To see details, please use 'cmd -h'

admin$ ver
Save SysTime to Flash:2016-06-23 10:32:04, Time:2382 Min, Trail:2382 Min
ver ---- V4.02.R12.00006210, [000 06 210]
Version: V4.02.R12.00006210.10010.140700.00000, BuildTime: 2016-02-24 13:22:12
admin$

That looks like a fairly recent build.

Through the shell command, I seem to be able to access a busybox binary, but could not get it to behave like on a standard linux system.

ls -l
ls: invalid option --

BusyBox v1.16.1 (2015-12-18 09:48:05 CST) multi-call binary.

Usage: ls [-1AacCdeFilnpLRrSsTtuvwxXk] [FILE]...

ls (-l)sh: syntax error: unexpected word (expecting ")")
admin$

Something seems to cripple the input. But there are lots of other options to look at:

admin$ netm
----------------------------------------------
netm -c          show Connect Information!
netm -s          show Transport Information!
netm -a          triger Adapter Debug Output!
netm -t <valve>  Adapter statistic output!
netm -p          print debug info or not!
admin$ netm -c
TODO:===>
NatRegisterEnable[1],NatRunStatus[2],NatServerIp=[52.29.139.70],DeviceMac=[68f06f04f5e9d090]!
admin$

And why does this thing have a reference to an Amazon AWS server? Sooo many questions...




To be continued...

PS: Yes, I am aware of the "CMS" software for the TOP cameras. I try to get away without proprietary software.


4 comments:

  1. Did you make any further progress on this camera?

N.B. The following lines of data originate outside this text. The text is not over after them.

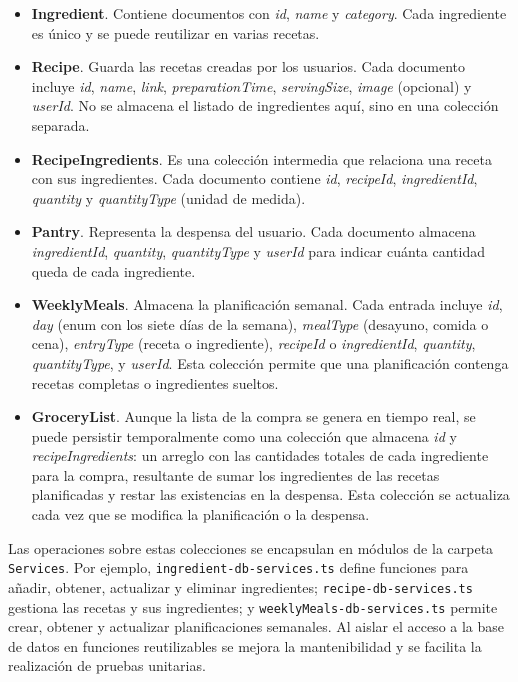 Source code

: \documentclass[twoside, openright, 11pt]{report}
\begin{document}
\begin{itemize}
  \item \textbf{Ingredient}. Contiene documentos con \emph{id}, \emph{name} y \emph{category}. Cada ingrediente es único y se puede reutilizar en varias recetas.
  \item \textbf{Recipe}. Guarda las recetas creadas por los usuarios. Cada documento incluye \emph{id}, \emph{name}, \emph{link}, \emph{preparationTime}, \emph{servingSize}, \emph{image} (opcional) y \emph{userId}. No se almacena el listado de ingredientes aquí, sino en una colección separada.
  \item \textbf{RecipeIngredients}. Es una colección intermedia que relaciona una receta con sus ingredientes. Cada documento contiene \emph{id}, \emph{recipeId}, \emph{ingredientId}, \emph{quantity} y \emph{quantityType} (unidad de medida).
  \item \textbf{Pantry}. Representa la despensa del usuario. Cada documento almacena \emph{ingredientId}, \emph{quantity}, \emph{quantityType} y \emph{userId} para indicar cuánta cantidad queda de cada ingrediente.
  \item \textbf{WeeklyMeals}. Almacena la planificación semanal. Cada entrada incluye \emph{id}, \emph{day} (enum con los siete días de la semana), \emph{mealType} (desayuno, comida o cena), \emph{entryType} (receta o ingrediente), \emph{recipeId} o \emph{ingredientId}, \emph{quantity}, \emph{quantityType}, y \emph{userId}. Esta colección permite que una planificación contenga recetas completas o ingredientes sueltos.
  \item \textbf{GroceryList}. Aunque la lista de la compra se genera en tiempo real, se puede persistir temporalmente como una colección que almacena \emph{id} y \emph{recipeIngredients}: un arreglo con las cantidades totales de cada ingrediente para la compra, resultante de sumar los ingredientes de las recetas planificadas y restar las existencias en la despensa. Esta colección se actualiza cada vez que se modifica la planificación o la despensa.
\end{itemize}

Las operaciones sobre estas colecciones se encapsulan en módulos de la carpeta \texttt{Services}. Por ejemplo, \texttt{ingredient-db-services.ts} define funciones para añadir, obtener, actualizar y eliminar ingredientes; \texttt{recipe-db-services.ts} gestiona las recetas y sus ingredientes; y \texttt{weeklyMeals-db-services.ts} permite crear, obtener y actualizar planificaciones semanales. Al aislar el acceso a la base de datos en funciones reutilizables se mejora la mantenibilidad y se facilita la realización de pruebas unitarias.
\end{document}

    I'm considering it myself also, but wondering about the software (and its security or (lack of?) privacy) and also the image quality.


    ReplyDelete
  2. I haven't investigated any further yet. I share your doubts about privacy, because I can see this thing "phone home" quite frequently. Presumably to load firmware updates. I consider that a potential back door.

    ReplyDelete
  3. Hi,

    I know you didn't want any software but I use iSpyConnect for all my cameras.
    https://www.ispyconnect.com/download.aspx

    Worth a pop.

    ReplyDelete
  4. How did you connect via IE? When i point it to the IP, it's start downloading a file with random name?